Mercoledì 22 giugno 2016

AUTORIZZAZIONI AD ACTA

Domanda di autorizzazione all'utilizzo di intercettazioni di conversazioni e comunicazioni nei confronti del deputato Luigi Cesaro (doc. IV, n. 16).
(Seguito dell'esame e rinvio).

  La Giunta riprende l'esame della richiesta in titolo, rinviato da ultimo il 15 giugno 2016.

  Ignazio LA RUSSA, Presidente, ricorda che nella precedente seduta il relatore, onorevole Di Lello, ha esposto la propria relazione, riservandosi di formulare una compiuta proposta alla Giunta all'esito del dibattito.
  Chiede quindi se vi siano iscritti a parlare.

  Vittorio FERRARESI (M5S) chiede di rinviare il dibattito e l'eventuale votazione alla prossima seduta, ritenendo necessario un ulteriore approfondimento dell'esame della documentazione trasmessa dall'autorità giudiziaria.

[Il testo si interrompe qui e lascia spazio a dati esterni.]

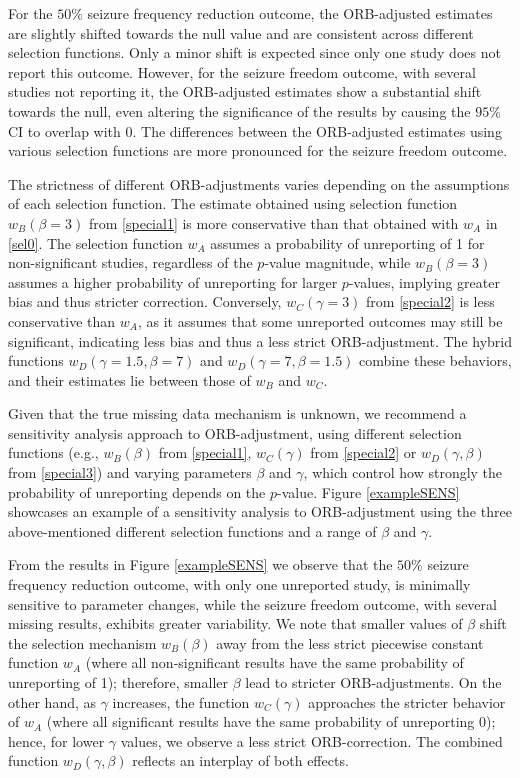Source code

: \documentclass[twocolumn]{article}\usepackage[]{graphicx}\usepackage[]{xcolor}
\begin{document}
For the $50\%$ seizure frequency reduction outcome, the ORB-adjusted estimates are slightly shifted towards the null value and are consistent across different selection functions. Only a minor shift is expected since only one study does not report this outcome. However, for the seizure freedom outcome, with several studies not reporting it, the ORB-adjusted estimates show a substantial shift towards the null, even altering the significance of the results by causing the $95\%$ CI to overlap with 0. The differences between the ORB-adjusted estimates using various selection functions are more pronounced for the seizure freedom outcome.

The strictness of different ORB-adjustments varies depending on the assumptions of each selection function. The estimate obtained using selection function $w_B(\beta=3)$ from \eqref{special1} is more conservative than that obtained with $w_A$ in \eqref{sel0}. The selection function $w_A$ assumes a probability of unreporting of 1 for non-significant studies, regardless of the $p$-value magnitude, while $w_B(\beta=3)$ assumes a higher probability of unreporting for larger $p$-values, implying greater bias and thus stricter correction. Conversely, $w_C(\gamma=3)$ from \eqref{special2} is less conservative than $w_A$, as it assumes that some unreported outcomes may still be significant, indicating less bias and thus a less strict ORB-adjustment. The hybrid functions $w_D(\gamma=1.5,\beta=7)$ and $w_D(\gamma=7,\beta=1.5)$ combine these behaviors, and their estimates lie between those of $w_B$ and $w_C$.

Given that the true missing data mechanism is unknown, we recommend a sensitivity analysis approach to ORB-adjustment, using different selection functions (e.g., $w_B(\beta)$ from \eqref{special1}, $w_C(\gamma)$ from \eqref{special2} or $w_D(\gamma, \beta)$ from \eqref{special3}) and varying parameters $\beta$ and $\gamma$, which control how strongly the probability of unreporting depends on the $p$-value. Figure \ref{exampleSENS} showcases an example of a sensitivity analysis to ORB-adjustment using the three above-mentioned different selection functions and a range of $\beta$ and $\gamma$.

From the results in Figure \ref{exampleSENS} we observe that the $50\%$ seizure frequency reduction outcome, with only one unreported study, is minimally sensitive to parameter changes, while the seizure freedom outcome, with several missing results, exhibits greater variability. We note that smaller values of $\beta$ shift the selection mechanism $w_B(\beta)$ away from the less strict piecewise constant function $w_A$ (where all non-significant results have the same probability of unreporting of 1); therefore, smaller $\beta$ lead to stricter ORB-adjustments. On the other hand, as $\gamma$ increases, the function $w_C(\gamma)$ approaches the stricter behavior of $w_A$ (where all significant results have the same probability of unreporting 0); hence, for lower $\gamma$ values, we observe a less strict ORB-correction. The combined function $w_D(\gamma, \beta)$ reflects an interplay of both effects.
\end{document}
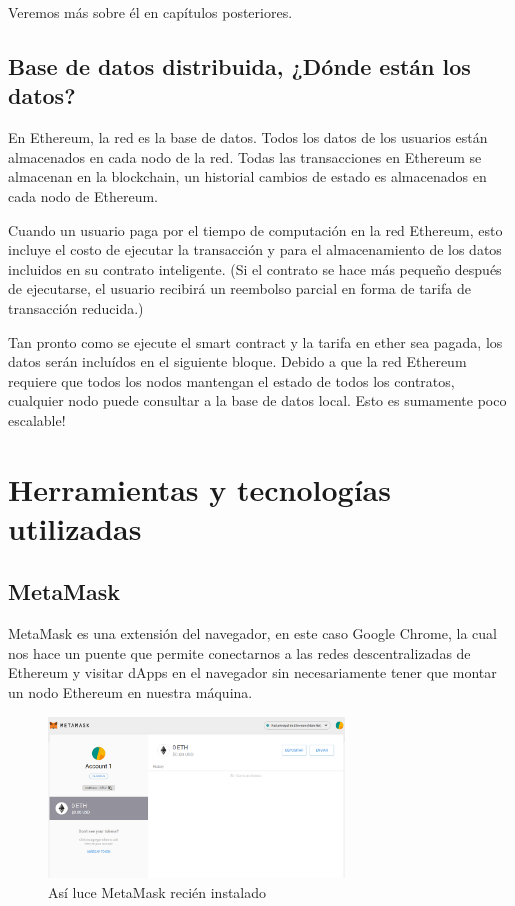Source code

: Veremos más sobre él en capítulos posteriores.

\subsection{Base de datos distribuida, ¿Dónde están los datos?}
En Ethereum, la red es la base de datos. Todos los datos de los usuarios están almacenados en 
cada nodo de la red. Todas las transacciones en Ethereum se almacenan en la blockchain, un
historial cambios de estado es almacenados en cada nodo de Ethereum.

Cuando un usuario paga por el tiempo de computación en la red Ethereum, esto incluye el costo
de ejecutar la transacción y para el almacenamiento de los datos incluidos en su contrato
inteligente. (Si el contrato se hace más pequeño después de ejecutarse, el usuario recibirá un
reembolso parcial en forma de tarifa de transacción reducida.)

Tan pronto como se ejecute el smart contract y la tarifa en ether sea pagada, los datos serán
incluídos en el siguiente bloque. Debido a que la red Ethereum requiere que todos los nodos
mantengan el estado de todos los contratos, cualquier nodo puede consultar a la base de datos
local. Esto es sumamente poco escalable!



\section{Herramientas y tecnologías utilizadas}
\subsection{MetaMask}
MetaMask es una extensión del navegador, en este caso Google Chrome, la cual nos hace un puente
que permite conectarnos a las redes descentralizadas de Ethereum y visitar dApps en el navegador
sin necesariamente tener que montar un nodo Ethereum en nuestra máquina.

\begin{figure}[htbp!] 
\centering    
\includegraphics[width=0.7\textwidth]{metamask-main}
\caption[MetaMaskMain]{Así luce MetaMask recién instalado}
\label{fig:metamask-main}
\end{figure}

Si riserva di intervenire in sede di dichiarazioni di voto.

  Anna ROSSOMANDO (PD) non si oppone alla richiesta del collega Ferraresi e preannuncia che interverrà a nome del proprio gruppo in sede di dichiarazioni di voto.

  Ignazio LA RUSSA, Presidente, preso atto di quanto emerso nel corso della seduta, nessun altro chiedendo di intervenire rinvia il seguito dell'esame ad altra seduta.

Mercoledì 28 giugno 2016

AUTORIZZAZIONI AD ACTA

Domanda di autorizzazione all'utilizzo di intercettazioni di conversazioni e comunicazioni nei confronti del deputato Luigi Cesaro (Doc. IV, n. 16).
(Seguito dell'esame e rinvio).

  La Giunta riprende l'esame della richiesta in titolo, rinviato da ultimo il 22 giugno 2016.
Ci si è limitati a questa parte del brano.